● TASK TO CARRY OUT
Search the records for "your" and copy each line that holds it.

● Plain-text document sources
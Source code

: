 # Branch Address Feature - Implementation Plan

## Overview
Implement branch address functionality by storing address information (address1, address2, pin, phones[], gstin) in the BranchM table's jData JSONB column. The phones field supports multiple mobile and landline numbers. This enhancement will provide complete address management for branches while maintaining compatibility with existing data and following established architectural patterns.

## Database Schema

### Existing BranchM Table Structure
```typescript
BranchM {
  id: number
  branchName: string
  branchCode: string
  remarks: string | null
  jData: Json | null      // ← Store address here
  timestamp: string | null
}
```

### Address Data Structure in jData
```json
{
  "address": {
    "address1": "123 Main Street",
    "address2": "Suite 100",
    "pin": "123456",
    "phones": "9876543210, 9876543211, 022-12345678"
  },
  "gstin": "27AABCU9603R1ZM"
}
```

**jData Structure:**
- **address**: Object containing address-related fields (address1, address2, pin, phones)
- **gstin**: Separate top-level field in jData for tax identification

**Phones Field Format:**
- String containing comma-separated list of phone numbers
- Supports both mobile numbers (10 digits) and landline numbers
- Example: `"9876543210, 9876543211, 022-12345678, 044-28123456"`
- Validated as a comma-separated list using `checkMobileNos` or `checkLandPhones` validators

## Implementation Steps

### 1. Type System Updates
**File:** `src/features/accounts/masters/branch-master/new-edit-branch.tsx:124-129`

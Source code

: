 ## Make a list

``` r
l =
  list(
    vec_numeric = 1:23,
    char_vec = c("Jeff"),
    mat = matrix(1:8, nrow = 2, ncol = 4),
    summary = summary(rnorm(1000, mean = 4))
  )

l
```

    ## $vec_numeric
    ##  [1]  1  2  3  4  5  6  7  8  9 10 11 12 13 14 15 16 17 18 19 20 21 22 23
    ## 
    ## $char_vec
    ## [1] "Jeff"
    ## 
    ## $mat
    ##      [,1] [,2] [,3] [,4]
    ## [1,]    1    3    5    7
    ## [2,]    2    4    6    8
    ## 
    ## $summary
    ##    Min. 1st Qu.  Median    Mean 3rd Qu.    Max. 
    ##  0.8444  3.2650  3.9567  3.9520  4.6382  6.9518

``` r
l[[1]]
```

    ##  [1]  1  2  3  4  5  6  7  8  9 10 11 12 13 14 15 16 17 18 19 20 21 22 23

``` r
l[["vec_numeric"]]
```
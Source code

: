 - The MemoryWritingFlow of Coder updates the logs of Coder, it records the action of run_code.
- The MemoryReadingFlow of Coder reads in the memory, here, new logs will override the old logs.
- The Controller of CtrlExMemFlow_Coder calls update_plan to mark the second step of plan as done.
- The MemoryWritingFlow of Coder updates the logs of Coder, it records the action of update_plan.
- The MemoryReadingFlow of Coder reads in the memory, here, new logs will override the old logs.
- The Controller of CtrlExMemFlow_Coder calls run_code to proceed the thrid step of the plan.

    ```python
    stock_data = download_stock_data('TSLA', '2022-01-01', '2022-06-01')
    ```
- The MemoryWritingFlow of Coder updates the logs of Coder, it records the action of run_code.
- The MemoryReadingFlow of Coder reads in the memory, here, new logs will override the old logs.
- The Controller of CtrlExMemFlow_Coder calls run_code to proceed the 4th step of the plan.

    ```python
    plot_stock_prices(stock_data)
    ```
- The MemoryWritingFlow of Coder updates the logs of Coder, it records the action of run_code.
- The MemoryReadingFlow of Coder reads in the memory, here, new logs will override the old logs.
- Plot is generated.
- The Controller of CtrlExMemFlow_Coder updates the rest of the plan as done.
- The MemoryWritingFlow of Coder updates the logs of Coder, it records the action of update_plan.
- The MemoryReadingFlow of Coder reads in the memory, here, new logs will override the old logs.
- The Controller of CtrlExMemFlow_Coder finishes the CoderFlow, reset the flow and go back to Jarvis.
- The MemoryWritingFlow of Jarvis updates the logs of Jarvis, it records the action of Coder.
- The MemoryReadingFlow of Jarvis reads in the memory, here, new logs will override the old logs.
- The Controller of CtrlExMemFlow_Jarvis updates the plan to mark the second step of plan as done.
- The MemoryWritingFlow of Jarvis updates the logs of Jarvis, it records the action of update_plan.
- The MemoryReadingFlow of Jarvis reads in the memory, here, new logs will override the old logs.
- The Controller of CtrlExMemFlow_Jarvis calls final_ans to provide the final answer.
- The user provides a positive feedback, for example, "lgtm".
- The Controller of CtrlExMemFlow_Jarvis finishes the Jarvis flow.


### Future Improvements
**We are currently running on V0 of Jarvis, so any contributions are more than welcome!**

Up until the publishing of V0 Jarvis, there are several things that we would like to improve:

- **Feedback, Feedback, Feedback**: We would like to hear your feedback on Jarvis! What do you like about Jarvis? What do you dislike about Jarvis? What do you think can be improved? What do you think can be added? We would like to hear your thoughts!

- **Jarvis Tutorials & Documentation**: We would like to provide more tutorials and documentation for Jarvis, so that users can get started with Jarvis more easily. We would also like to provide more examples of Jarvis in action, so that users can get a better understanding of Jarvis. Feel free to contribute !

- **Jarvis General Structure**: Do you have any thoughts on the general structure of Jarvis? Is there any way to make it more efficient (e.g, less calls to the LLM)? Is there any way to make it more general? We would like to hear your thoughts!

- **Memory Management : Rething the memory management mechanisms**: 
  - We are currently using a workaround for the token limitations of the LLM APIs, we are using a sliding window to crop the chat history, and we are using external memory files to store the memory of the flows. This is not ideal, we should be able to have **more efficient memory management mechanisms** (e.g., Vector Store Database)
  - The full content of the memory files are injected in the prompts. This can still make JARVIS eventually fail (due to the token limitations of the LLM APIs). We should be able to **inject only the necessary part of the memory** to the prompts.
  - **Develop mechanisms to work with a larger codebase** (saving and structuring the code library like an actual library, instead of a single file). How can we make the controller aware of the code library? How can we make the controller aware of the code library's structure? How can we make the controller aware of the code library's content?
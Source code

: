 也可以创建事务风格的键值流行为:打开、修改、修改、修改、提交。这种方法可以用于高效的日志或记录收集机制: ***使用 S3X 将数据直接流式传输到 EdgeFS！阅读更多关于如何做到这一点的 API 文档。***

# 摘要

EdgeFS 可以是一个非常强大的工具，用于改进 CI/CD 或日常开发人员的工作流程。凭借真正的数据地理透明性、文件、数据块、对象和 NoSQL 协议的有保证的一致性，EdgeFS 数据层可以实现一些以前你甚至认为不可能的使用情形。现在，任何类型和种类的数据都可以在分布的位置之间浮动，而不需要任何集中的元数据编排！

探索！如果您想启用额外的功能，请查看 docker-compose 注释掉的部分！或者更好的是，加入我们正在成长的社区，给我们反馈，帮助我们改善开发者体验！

● RESPONSE TO THE TASK
- **Feedback, Feedback, Feedback**: We would like to hear your feedback on Jarvis! What do you like about Jarvis? What do you dislike about Jarvis? What do you think can be improved? What do you think can be added? We would like to hear your thoughts!
- **Jarvis General Structure**: Do you have any thoughts on the general structure of Jarvis? Is there any way to make it more efficient (e.g, less calls to the LLM)? Is there any way to make it more general? We would like to hear your thoughts!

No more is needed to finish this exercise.